Trigonometry

2015-05-18 3:17 am
How to solve this

4cos3x + 2 = 0 for range -π < x < π

please show working out, thanks!

回答 (2)

2015-05-18 4:55 am
✔ 最佳答案
Firstly, consider the range of 3x.
Since -π < x < π, then -3π < 3x < 3π

4 cos(3x) + 2 = 0
4 cos(3x) = -2
cos(3x) = -1/2
3x = (π - π/3), (π + π/3), (π - π/3 + 2π), (π - π/3 - 2π), (π + π/3 - 2π), (π +π/3 - 4π)
3x = 2π/3, 4π/3, 8π/3, -4π/3,-2π/3, -8π/3
x = -8π/9, -4π/9, -2π/9, 2π/9, 4π/9, 8π/9

2015-05-19 00:10:40 補充:
By using calculator, cos⁻¹(-1/2) only gives one answer 2π/3, the "smallest positive angle of cos⁻¹(-1/2) in the range 0 ≤ 3x ≤ 2π".

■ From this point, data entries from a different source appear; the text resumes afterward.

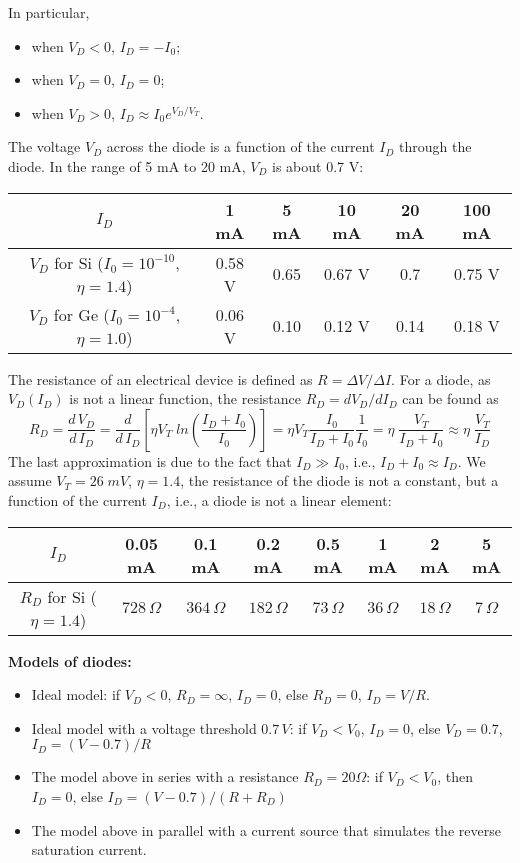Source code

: In particular, 
\begin{itemize}
\item when $V_D<0$, $I_D=-I_0$; 
\item when $V_D=0$, $I_D=0$; 
\item when $V_D>0$, $I_D\approx I_0 e^{V_D/V_T}$.
\end{itemize}


The voltage $V_D$ across the diode is a function of the current $I_D$ through 
the diode. In the range of 5 mA to 20 mA, $V_D$ is about 0.7 V:

\begin{tabular}{c||c|c|c|c|c}\\ \hline
$I_D$	& 1 mA & 5 mA & 10 mA & 20 mA & 100 mA	\\ \hline
$V_D$ for Si ($I_0=10^{-10}$, $\eta=1.4$) & 0.58 V & 0.65 & 0.67 V & 0.7 & 0.75 V \\
$V_D$ for Ge ($I_0=10^{-4}$, $\eta=1.0$) & 0.06 V & 0.10 & 0.12 V & 0.14 & 0.18 V \\
\end{tabular}


The resistance of an electrical device is defined as $R=\Delta V/\Delta I$.
For a diode, as $V_D(I_D)$ is not a linear function, the resistance 
$R_D=dV_D/dI_D$ can be found as
\[
R_D=\frac{d\,V_D}{d\,I_D}=\frac{d}{d\,I_D} \left[\eta V_T\;ln \left(\frac{I_D+I_0}{I_0}\right) \right]
=\eta V_T \frac{I_0}{I_D+I_0}\frac{1}{I_0}=\eta \; \frac{V_T}{I_D+I_0}
\approx \eta \; \frac{V_T}{I_D}	
\]
The last approximation is due to the fact that $I_D \gg I_0$, i.e., 
$I_D+I_0\approx I_D$. We assume $V_T=26\;mV$, $\eta=1.4$, the resistance
of the diode is not a constant, but a function of the current $I_D$, i.e., 
a diode is not a linear element:

\begin{tabular}{c||c|c|c|c|c|c|c}\\ \hline
$I_D$	& 0.05 mA & 0.1 mA & 0.2 mA & 0.5 mA & 1 mA & 2 mA & 5 mA \\ \hline
$R_D$ for Si ($\eta=1.4$) & $728\,\Omega$ & $364\,\Omega$ & $182\,\Omega$ & 
  $73\,\Omega$ & $36\,\Omega$ & $18\,\Omega$ & $7\,\Omega$ \\
\end{tabular}


{\bf Models of diodes:}


\begin{itemize}
\item Ideal model: 
  if $V_D<0$, $R_D=\infty$, $I_D=0$, else $R_D=0$, $I_D=V/R$.
\item Ideal model with a voltage threshold $0.7\,V$:
  if $V_D<V_0$, $I_D=0$, else $V_D=0.7$, $I_D=(V-0.7)/R$
\item The model above in series with a resistance $R_D=20\Omega$:
  if $V_D<V_0$, then $I_D=0$, else $I_D=(V-0.7)/(R+R_D)$
\item The model above in parallel with a current source that simulates
  the reverse saturation current.
\end{itemize}

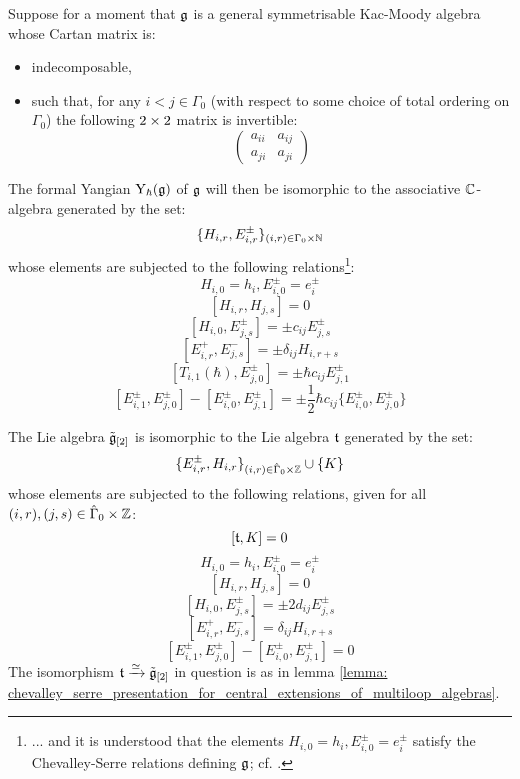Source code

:        \begin{lemma} \label{lemma: levendorskii_presentation}
            \cite[Theorem 2.13]{guay_nakajima_wendlandt_affine_yangian_coproduct} Suppose for a moment that $\mathfrak{g}$ is a general symmetrisable Kac-Moody algebra whose Cartan matrix is:
            \begin{itemize}
                \item indecomposable,
                \item such that, for any $i < j \in \Gamma_0$ (with respect to some choice of total ordering on $\Gamma_0$) the following $2 \x 2$ matrix is invertible:
                    $$
                        \begin{pmatrix}
                            a_{ii} & a_{ij}
                            \\
                            a_{ji} & a_{ji}
                        \end{pmatrix}
                    $$
            \end{itemize}
            The formal Yangian $\mathrm{Y}_{\hbar}(\mathfrak{g})$ of $\mathfrak{g}$ will then be isomorphic to the associative $\mathbb{C}$-algebra generated by the set:
                $$\{ H_{i, r}, E_{i, r}^{\pm} \}_{(i, r) \in \Gamma_0 \x \N}$$
            whose elements are subjected to the following relations\footnote{... and it is understood that the elements $H_{i, 0} = h_i, E_{i, 0}^{\pm} = e_i^{\pm}$ satisfy the Chevalley-Serre relations defining $\mathfrak{g}$; cf. \cite[Chapter 1]{kac_infinite_dimensional_lie_algebras}.}:
                $$H_{i, 0} = h_i, E_{i, 0}^{\pm} = e_i^{\pm}$$
                $$[ H_{i, r}, H_{j, s} ] = 0$$
                $$[ H_{i, 0}, E_{j, s}^{\pm} ] = \pm c_{ij} E_{j, s}^{\pm}$$
                $$[ E_{i, r}^+, E_{j, s}^- ] = \pm \delta_{ij} H_{i, r + s}$$
                $$\left[ T_{i, 1}(\hbar), E_{j, 0}^{\pm} \right] = \pm \hbar c_{ij} E_{j, 1}^{\pm}$$
                $$[ E_{i, 1}^{\pm}, E_{j, 0}^{\pm} ] - [ E_{i, 0}^{\pm}, E_{j, 1}^{\pm} ] = \pm \frac12 \hbar c_{ij} \{E_{i, 0}^{\pm}, E_{j, 0}^{\pm}\}$$
        \end{lemma}
        \begin{proposition} \label{prop: levendorskii_presentation__for_central_extensions_of_multiloop_algebras}
            The Lie algebra $\tilde{\mathfrak{g}}_{[2]}$ is isomorphic to the Lie algebra $\mathfrak{t}$ generated by the set:
                $$\{ E_{i, r}^{\pm}, H_{i, r} \}_{(i, r) \in \hat{\Gamma}_0 \x \Z} \cup \{ K \}$$
            whose elements are subjected to the following relations, given for all $(i, r), (j, s) \in \hat{\Gamma}_0 \x \Z$:
                $$[\mathfrak{t}, K] = 0$$
                $$H_{i, 0} = h_i, E_{i, 0}^{\pm} = e_i^{\pm}$$
                $$[ H_{i, r}, H_{j, s} ] = 0$$
                $$[ H_{i, 0}, E_{j, s}^{\pm} ] = \pm 2 d_{ij} E_{j, s}^{\pm}$$
                $$[ E_{i, r}^+, E_{j, s}^- ] = \delta_{ij} H_{i, r + s}$$
                $$[ E_{i, 1}^{\pm}, E_{j, 0}^{\pm} ] - [ E_{i, 0}^{\pm}, E_{j, 1}^{\pm} ] = 0$$
            The isomorphism $\mathfrak{t} \xrightarrow[]{\simeq} \tilde{\mathfrak{g}}_{[2]}$ in question is as in lemma \ref{lemma: chevalley_serre_presentation_for_central_extensions_of_multiloop_algebras}.
        \end{proposition}
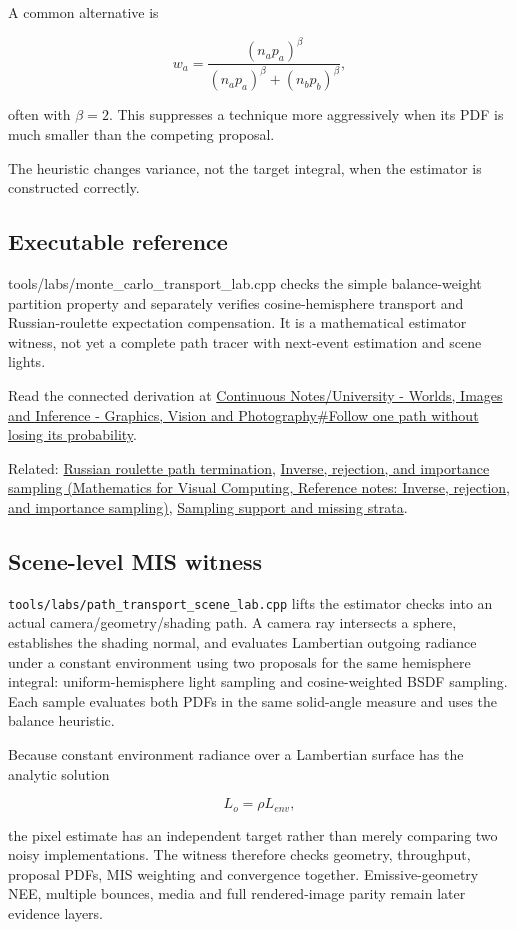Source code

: A common alternative is

\[
w_a=
\frac{(n_a p_a)^\beta}
{(n_a p_a)^\beta+(n_b p_b)^\beta},
\]

often with \(\beta=2\). This suppresses a technique more aggressively when its PDF is much smaller than the competing proposal.

The heuristic changes variance, not the target integral, when the estimator is constructed correctly.

\subsection{Executable reference}\label{appendix-ca8898faf1a6-executable-reference}

tools/labs/monte\_carlo\_transport\_lab.cpp checks the simple balance-weight partition property and separately verifies cosine-hemisphere transport and Russian-roulette expectation compensation. It is a mathematical estimator witness, not yet a complete path tracer with next-event estimation and scene lights.

Read the connected derivation at \hyperref[03-visual-computing-i-ch007-follow-one-path-without-losing-its-probability]{Continuous Notes/University - Worlds, Images and Inference - Graphics, Vision and Photography\#Follow one path without losing its probability}.

Related: \hyperref[appendix-7277c62d4599]{Russian roulette path termination}, \href{../02-Mathematics-for-Visual-Computing/main.pdf\#nameddest=appendix-8d863ed954d0}{Inverse, rejection, and importance sampling (Mathematics for Visual Computing, Reference notes: Inverse, rejection, and importance sampling)}, \hyperref[appendix-10308c3d753e]{Sampling support and missing strata}.

\subsection{Scene-level MIS witness}\label{appendix-ca8898faf1a6-scene-level-mis-witness}

\texttt{tools/labs/path\_transport\_scene\_lab.cpp} lifts the estimator checks into an actual camera/geometry/shading path. A camera ray intersects a sphere, establishes the shading normal, and evaluates Lambertian outgoing radiance under a constant environment using two proposals for the same hemisphere integral: uniform-hemisphere light sampling and cosine-weighted BSDF sampling. Each sample evaluates both PDFs in the same solid-angle measure and uses the balance heuristic.

Because constant environment radiance over a Lambertian surface has the analytic solution

\[
L_o = \rho L_{env},
\]

the pixel estimate has an independent target rather than merely comparing two noisy implementations. The witness therefore checks geometry, throughput, proposal PDFs, MIS weighting and convergence together. Emissive-geometry NEE, multiple bounces, media and full rendered-image parity remain later evidence layers.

If you want to find more answers, you have to use your calculator to find cos⁻¹(+1/2) which gives π/3 as the answer.

2015-05-19 00:11:03 補充:
When cos(3x) = -ve, 3x lies in the 2nd and 3nd quadrants. Then 3x = π ± π/3 in the range 0 ≤ 3x ≤ 2π.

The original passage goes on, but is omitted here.